Go through the data and copy every line in which "mathrm" appears.

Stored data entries
- - - -

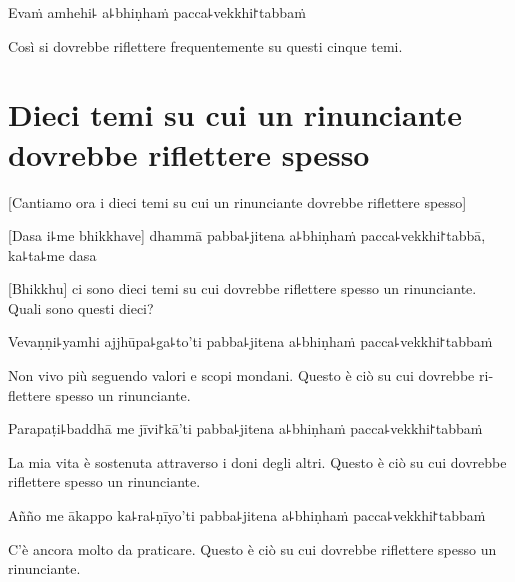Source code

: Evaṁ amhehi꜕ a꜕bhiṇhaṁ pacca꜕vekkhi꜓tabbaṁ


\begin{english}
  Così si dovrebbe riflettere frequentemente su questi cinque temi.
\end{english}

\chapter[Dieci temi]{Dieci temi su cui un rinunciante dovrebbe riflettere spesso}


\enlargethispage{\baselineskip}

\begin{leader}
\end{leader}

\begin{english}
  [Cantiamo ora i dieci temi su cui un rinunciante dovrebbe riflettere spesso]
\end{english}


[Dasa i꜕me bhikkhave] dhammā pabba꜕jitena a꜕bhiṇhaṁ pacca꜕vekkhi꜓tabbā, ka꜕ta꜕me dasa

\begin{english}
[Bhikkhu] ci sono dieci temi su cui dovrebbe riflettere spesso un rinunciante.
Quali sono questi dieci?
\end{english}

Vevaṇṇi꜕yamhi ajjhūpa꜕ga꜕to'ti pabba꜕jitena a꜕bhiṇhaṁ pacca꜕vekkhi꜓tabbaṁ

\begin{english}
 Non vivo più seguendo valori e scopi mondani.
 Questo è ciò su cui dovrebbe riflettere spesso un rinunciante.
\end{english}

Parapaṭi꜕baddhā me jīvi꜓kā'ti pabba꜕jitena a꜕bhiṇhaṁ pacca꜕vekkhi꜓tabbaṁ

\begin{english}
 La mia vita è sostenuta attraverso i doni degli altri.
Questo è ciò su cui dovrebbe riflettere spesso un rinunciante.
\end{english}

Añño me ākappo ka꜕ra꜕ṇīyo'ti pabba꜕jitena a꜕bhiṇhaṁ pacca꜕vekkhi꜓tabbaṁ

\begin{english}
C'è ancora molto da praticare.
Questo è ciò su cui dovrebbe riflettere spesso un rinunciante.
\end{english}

- - - -

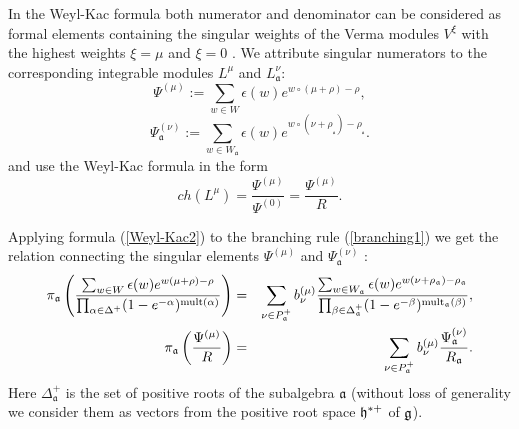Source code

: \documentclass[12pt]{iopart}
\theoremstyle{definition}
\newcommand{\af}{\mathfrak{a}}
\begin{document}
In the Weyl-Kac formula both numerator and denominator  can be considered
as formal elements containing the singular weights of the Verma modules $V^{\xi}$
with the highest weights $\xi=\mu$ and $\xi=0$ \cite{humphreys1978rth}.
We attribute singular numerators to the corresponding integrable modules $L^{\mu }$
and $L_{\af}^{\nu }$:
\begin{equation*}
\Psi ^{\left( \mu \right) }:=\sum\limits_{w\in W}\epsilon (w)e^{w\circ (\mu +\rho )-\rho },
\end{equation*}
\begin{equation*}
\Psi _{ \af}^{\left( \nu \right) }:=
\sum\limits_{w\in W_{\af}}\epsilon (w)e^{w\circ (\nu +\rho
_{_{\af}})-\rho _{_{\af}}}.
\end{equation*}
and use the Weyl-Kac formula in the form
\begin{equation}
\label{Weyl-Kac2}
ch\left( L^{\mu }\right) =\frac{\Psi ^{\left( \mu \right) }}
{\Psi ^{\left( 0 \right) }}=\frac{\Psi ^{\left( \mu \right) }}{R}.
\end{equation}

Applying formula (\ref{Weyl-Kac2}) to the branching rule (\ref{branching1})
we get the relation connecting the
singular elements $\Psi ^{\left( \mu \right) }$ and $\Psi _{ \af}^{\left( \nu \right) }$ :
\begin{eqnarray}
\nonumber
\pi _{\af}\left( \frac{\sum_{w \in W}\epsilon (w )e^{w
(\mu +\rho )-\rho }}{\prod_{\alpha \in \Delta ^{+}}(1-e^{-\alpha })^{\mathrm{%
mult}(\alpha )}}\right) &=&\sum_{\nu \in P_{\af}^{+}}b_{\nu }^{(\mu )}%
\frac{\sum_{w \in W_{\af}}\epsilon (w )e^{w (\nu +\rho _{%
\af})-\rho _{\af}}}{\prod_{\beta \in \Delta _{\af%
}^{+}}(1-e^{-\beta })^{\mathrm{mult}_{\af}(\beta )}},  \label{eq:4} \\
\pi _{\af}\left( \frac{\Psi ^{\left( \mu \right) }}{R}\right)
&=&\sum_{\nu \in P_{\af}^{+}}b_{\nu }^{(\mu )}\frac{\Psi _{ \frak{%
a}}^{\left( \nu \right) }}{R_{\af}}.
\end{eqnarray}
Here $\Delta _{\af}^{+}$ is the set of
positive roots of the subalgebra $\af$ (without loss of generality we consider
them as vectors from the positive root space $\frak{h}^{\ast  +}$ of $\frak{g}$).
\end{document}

- - - -

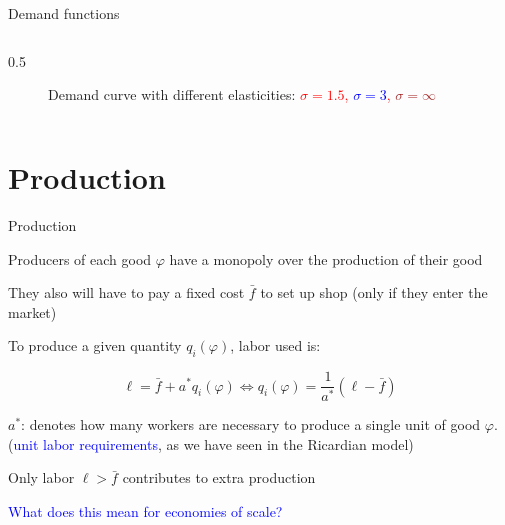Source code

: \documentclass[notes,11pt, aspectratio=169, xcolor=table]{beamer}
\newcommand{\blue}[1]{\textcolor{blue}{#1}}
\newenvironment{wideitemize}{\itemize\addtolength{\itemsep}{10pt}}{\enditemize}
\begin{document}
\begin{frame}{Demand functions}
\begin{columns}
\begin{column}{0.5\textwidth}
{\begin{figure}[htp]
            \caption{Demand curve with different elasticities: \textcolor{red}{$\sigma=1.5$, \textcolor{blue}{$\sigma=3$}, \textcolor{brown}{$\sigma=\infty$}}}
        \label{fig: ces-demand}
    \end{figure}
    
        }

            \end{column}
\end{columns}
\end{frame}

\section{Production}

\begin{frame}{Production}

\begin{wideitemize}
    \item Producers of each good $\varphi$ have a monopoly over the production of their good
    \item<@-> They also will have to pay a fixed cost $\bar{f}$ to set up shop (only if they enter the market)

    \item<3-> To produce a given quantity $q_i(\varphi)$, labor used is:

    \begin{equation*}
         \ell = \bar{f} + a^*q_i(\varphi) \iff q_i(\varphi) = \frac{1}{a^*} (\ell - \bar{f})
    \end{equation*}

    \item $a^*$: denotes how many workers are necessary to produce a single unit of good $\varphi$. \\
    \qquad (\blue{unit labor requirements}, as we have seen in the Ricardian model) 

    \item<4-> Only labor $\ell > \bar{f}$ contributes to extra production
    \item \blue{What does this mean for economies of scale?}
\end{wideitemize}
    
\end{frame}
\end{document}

- - - -

_Response box_
(\mu +\rho )-\rho }}{\prod_{\alpha \in \Delta ^{+}}(1-e^{-\alpha })^{\mathrm{%
}^{+}}(1-e^{-\beta })^{\mathrm{mult}_{\af}(\beta )}},  \label{eq:4} \\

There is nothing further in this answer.